Recently, Justice Lema of the Court of Queen’s Bench of Alberta (in CAS v NPC, 2020 ABQB 421) reviewed the Alberta caselaw regarding factors that tended to support an order of shared parenting and those factors that tended to demonstrate when shared parenting would not be in a child’s best interests. His survey of factors is helpful. The case is worth a read for those struggling with this question.
Some of the factors that judges have determined support shared parenting include:
- both parties being capable and engaged parents
- good communication between the parents
- each parent loving the child and “no evidence that [the child] will not be properly cared for with all their needs being met in the care of each parent”
- adequate proposed work and child-care arrangements from the parents, even if one parent’s plan is less developed than the other’s
- a history of shared parenting
- parents having different and important interests and capabilities to pass on to their children
- shared parenting would enhancing a child’s contact with a parent’s cultural or linguistic background
- children have spent significant time with, and have strong attachments to, both parents
- children prefer shared parenting
- increased contact with half-siblings and other family members
- practical considerations such as manageable driving time between parental residences and school and the availability of child care and
- where there is a parenting assessment from a qualified psychologist recommending shared parenting.
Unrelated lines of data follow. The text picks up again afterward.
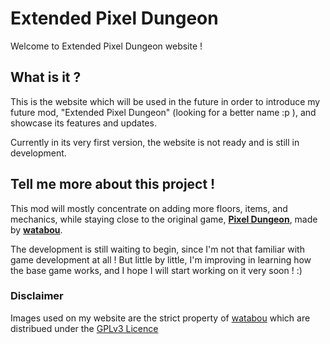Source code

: # Extended Pixel Dungeon

Welcome to Extended Pixel Dungeon website !

## What is it ?

This is the website which will be used in the future in order to introduce my future mod, "Extended Pixel Dungeon" (looking for a better name :p ), and showcase its features and updates.

Currently in its very first version, the website is not ready and is still in development.

## Tell me more about this project ! 

This mod will mostly concentrate on adding more floors, items, and mechanics, while staying close to the original game, **[Pixel Dungeon](https://github.com/watabou/pixel-dungeon)**, made by **[watabou](http://pixeldungeon.watabou.ru/)**. 

The development is still waiting to begin, since I'm not that familiar with game development at all ! But little by little, I'm improving in learning how the base game works, and I hope I will start working on it very soon ! :)

### Disclaimer

Images used on my website are the strict property of [watabou](http://pixeldungeon.watabou.ru/) which are distribued under the [GPLv3 Licence](http://www.gnu.org/copyleft/gpl.html)
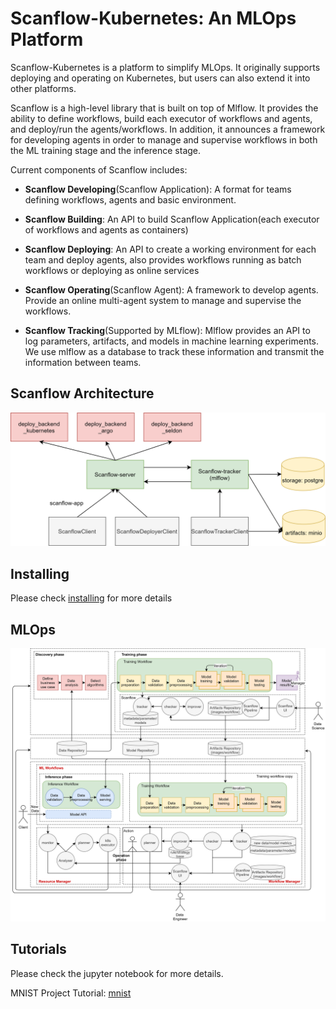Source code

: # Scanflow-Kubernetes: An MLOps Platform

Scanflow-Kubernetes is a platform to simplify MLOps. It originally supports deploying and operating on Kubernetes, but users can also extend it into other platforms. 

Scanflow is a high-level library that is built on top of Mlflow. It provides the ability to define workflows, build each executor of workflows and agents, and deploy/run the agents/workflows. In addition, it announces a framework for developing agents in order to manage and supervise workflows in both the ML training stage and the inference stage. 

Current components of Scanflow includes:

- **Scanflow Developing**(Scanflow Application): A format for teams defining workflows, agents and basic environment.


- **Scanflow Building**: An API to build Scanflow Application(each executor of workflows and agents as containers)


- **Scanflow Deploying**: An API to create a working environment for each team and deploy agents, also provides workflows running as batch workflows or deploying as online services


- **Scanflow Operating**(Scanflow Agent): A framework to develop agents. Provide an online multi-agent system to manage and supervise the workflows.


- **Scanflow Tracking**(Supported by MLflow): Mlflow provides an API to log parameters, artifacts, and models in machine learning experiments. We use mlflow as a database to track these information and transmit the information between teams.


## Scanflow Architecture

![architecture](images/scanflow-architecture.png)

## Installing

Please check [installing](installer/Readme.md) for more details

## MLOps

![architecture](images/architecture.png)


## Tutorials

Please check the jupyter notebook for more details.

MNIST Project Tutorial: [mnist](tutorials/mnist/Readme.md)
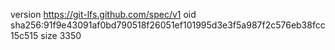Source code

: version https://git-lfs.github.com/spec/v1
oid sha256:91f9e43091af0bd790518f26051ef101995d3e3f5a987f2c576eb38fcc15c515
size 3350
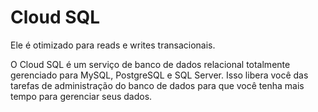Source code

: # Cloud SQL

Ele é otimizado para reads e writes transacionais.

O Cloud SQL é um serviço de banco de dados relacional totalmente gerenciado para MySQL, PostgreSQL e SQL Server. Isso libera você das tarefas de administração do banco de dados para que você tenha mais tempo para gerenciar seus dados.
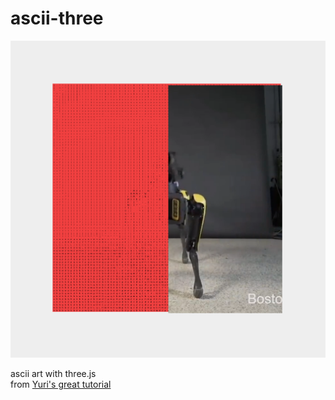 # ascii-three
![ascii](https://github.com/danieledep/webgl-sketches/blob/main/ascii-three/img/screenshot.png)  

ascii art with three.js  
from [Yuri's great tutorial](https://www.youtube.com/watch?v=uO_r3wDfAWo)

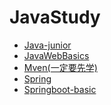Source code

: # JavaStudy
+ [Java-junior](https://github.com/PengJianMin/JavaStudy/blob/main/Java-junior.md)
+ [JavaWebBasics](https://github.com/PengJianMin/JavaStudy/blob/main/JavaWebBasics.md)
+ [Mven(一定要先学)]()
+ [Spring](https://github.com/PengJianMin/JavaStudy/blob/main/Spring.md)
+ [Springboot-basic](https://github.com/PengJianMin/JavaStudy/blob/main/Springboot-basic.md)
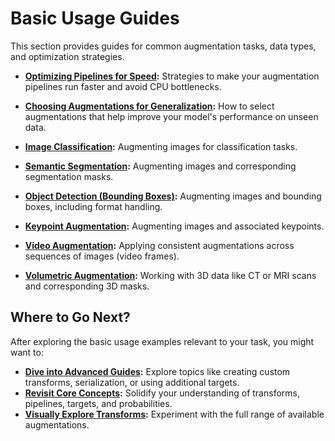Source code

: # Basic Usage Guides

This section provides guides for common augmentation tasks, data types, and optimization strategies.

*   **[Optimizing Pipelines for Speed](./performance-tuning.md):** Strategies to make your augmentation pipelines run faster and avoid CPU bottlenecks.

*   **[Choosing Augmentations for Generalization](./choosing-augmentations.md):** How to select augmentations that help improve your model's performance on unseen data.

*   **[Image Classification](./image-classification.md):** Augmenting images for classification tasks.

*   **[Semantic Segmentation](./semantic-segmentation.md):** Augmenting images and corresponding segmentation masks.

*   **[Object Detection (Bounding Boxes)](./bounding-boxes-augmentations.md):** Augmenting images and bounding boxes, including format handling.

*   **[Keypoint Augmentation](./keypoint-augmentations.md):** Augmenting images and associated keypoints.

*   **[Video Augmentation](./video-augmentation.md):** Applying consistent augmentations across sequences of images (video frames).

*   **[Volumetric Augmentation](./volumetric-augmentation.md):** Working with 3D data like CT or MRI scans and corresponding 3D masks.

## Where to Go Next?

After exploring the basic usage examples relevant to your task, you might want to:

-   **[Dive into Advanced Guides](../4-advanced-guides):** Explore topics like creating custom transforms, serialization, or using additional targets.
-   **[Revisit Core Concepts](../2-core-concepts):** Solidify your understanding of transforms, pipelines, targets, and probabilities.
-   **[Visually Explore Transforms](https://explore.albumentations.ai):** Experiment with the full range of available augmentations.
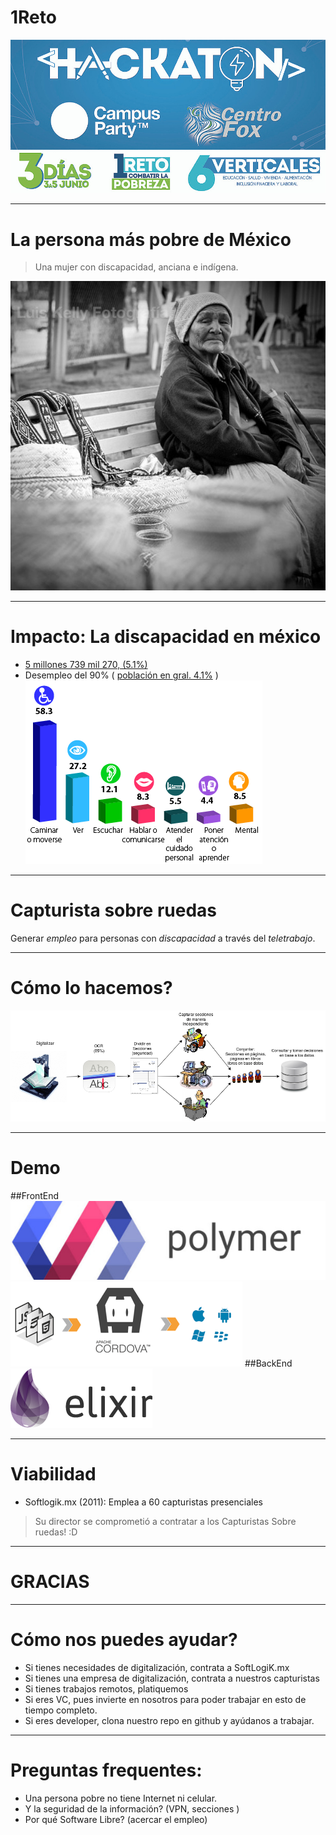 # 1Reto

![Objetivo: Combatir la pobreza](images/hackaton_convocatoria_small.png)

---

# La persona más pobre de México
> Una mujer con discapacidad, anciana e indígena.

![](images/wararika.jpeg)


---
# Impacto: La discapacidad en méxico
* [5 millones 739 mil 270, (5.1%)](http://cuentame.inegi.org.mx/poblacion/discapacidad.aspx?tema=P)
* Desempleo del 90% ( [población en gral. 4.1%](http://www.noticiasmvs.com/#!/noticias/tasa-de-desempleo-en-mexico-baja-a-41-en-enero-de-2016-ocde-348) )
![tipo de discapacidad](images/porcentaje_discapacidad.gif)

---

# Capturista sobre ruedas
  Generar *empleo* para personas con *discapacidad* a través del *teletrabajo*.

---
# Cómo lo hacemos?
![proceso capturista](images/flujo_capturista.png)

---

# Demo
##FrontEnd
![Google Polymer](images/polymer.jpeg)
![Apache Cordova](images/cordova.png)
##BackEnd
![Elixir](images/elixir_lang.png)

---
# Viabilidad
* Softlogik.mx (2011): Emplea a 60 capturistas presenciales

> Su director se comprometió a contratar a los Capturistas Sobre ruedas! :D
---
# GRACIAS

---
# Cómo nos puedes ayudar?

* Si tienes necesidades de digitalización, contrata a SoftLogiK.mx
* Si tienes una empresa de digitalización, contrata a nuestros capturistas
* Si tienes trabajos remotos, platiquemos
* Si eres VC, pues invierte en nosotros para poder trabajar en esto de tiempo completo.
* Si eres developer, clona nuestro repo en github y ayúdanos a trabajar.
---
# Preguntas frequentes:
* Una persona pobre no tiene Internet ni celular.
* Y la seguridad de la información? (VPN, secciones )
* Por qué Software Libre? (acercar el empleo)
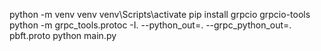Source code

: python -m venv venv
venv\Scripts\activate
pip install grpcio grpcio-tools
python -m grpc_tools.protoc -I. --python_out=. --grpc_python_out=. pbft.proto
python main.py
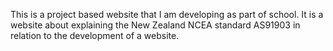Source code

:This is a project based website that I am developing as part of school. It is a website about explaining the New Zealand NCEA standard AS91903 in relation to the development of a website. 
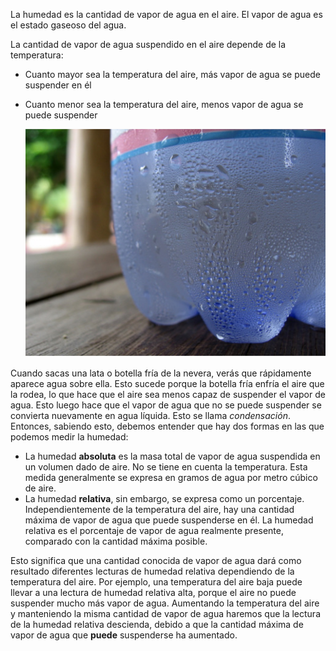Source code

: La humedad es la cantidad de vapor de agua en el aire. El vapor de agua es el estado gaseoso del agua.

La cantidad de vapor de agua suspendido en el aire depende de la temperatura:
- Cuanto mayor sea la temperatura del aire, más vapor de agua se puede suspender en él
- Cuanto menor sea la temperatura del aire, menos vapor de agua se puede suspender

    ![](images/condensation.jpg)

Cuando sacas una lata o botella fría de la nevera, verás que rápidamente aparece agua sobre ella. Esto sucede porque la botella fría enfría el aire que la rodea, lo que hace que el aire sea menos capaz de suspender el vapor de agua. Esto luego hace que el vapor de agua que no se puede suspender se convierta nuevamente en agua líquida. Esto se llama *condensación*. Entonces, sabiendo esto, debemos entender que hay dos formas en las que podemos medir la humedad:

- La humedad **absoluta** es la masa total de vapor de agua suspendida en un volumen dado de aire. No se tiene en cuenta la temperatura. Esta medida generalmente se expresa en gramos de agua por metro cúbico de aire.
- La humedad **relativa**, sin embargo, se expresa como un porcentaje. Independientemente de la temperatura del aire, hay una cantidad máxima de vapor de agua que puede suspenderse en él. La humedad relativa es el porcentaje de vapor de agua realmente presente, comparado con la cantidad máxima posible.

Esto significa que una cantidad conocida de vapor de agua dará como resultado diferentes lecturas de humedad relativa dependiendo de la temperatura del aire. Por ejemplo, una temperatura del aire baja puede llevar a una lectura de humedad relativa alta, porque el aire no puede suspender mucho más vapor de agua. Aumentando la temperatura del aire y manteniendo la misma cantidad de vapor de agua haremos que la lectura de la humedad relativa descienda, debido a que la cantidad máxima de vapor de agua que **puede** suspenderse ha aumentado.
The law does not say what outcome is appropriate given a certain factor or constellation of factors.Factors signaling against shared parenting include:
- parents’ inabilities to put their children’s interests ahead of their own to such a degree that regular cooperation and coordination in scheduling is impossible
- the parties being and having been in “substantial conflict” and lacking a “genuine willingness to work together to ensure the success of a shared-parenting arrangement”
- where separation of the child from their primary caregiver, particularly at a young age, may be emotionally and developmentally disruptive for the child
- one parent’s possible serious alcohol dependency
- medical evidence suggesting no major changes to routines of seriously disabled child
- a parent’s frequent violence and angry outbursts against child
- child at risk of serious psychological problems
- one parent’s residential and new-relationships instability
- the absence of definite plans for where the parent would live with the child or where they would go to school
- the opposed-to-shared-parenting opinions of the child, ascertained by a parenting expert
- one parent’s move making it “impossible to continue with the alternating week parenting schedule” and
- practical considerations such as the distance between parents’ residences making shared parenting impractical.
Justice Lema notes that determining what is in a child’s best interests is not a “box-checking exercise”. He writes:
Determining a child’s best interests is not simply a matter of scoring each parent on a generic list of factors. Each case must be decided on the evidence presented. The listed factors [in one case] merely serve as indicia of the best interests of the child. By their very nature, custody and access applications are fact-specific. The listed factors may, therefore, expand, contract, or vary, depending on the circumstances of the particular case as manifested by the totality of the evidence. Courts must approach each decision with great care and caution.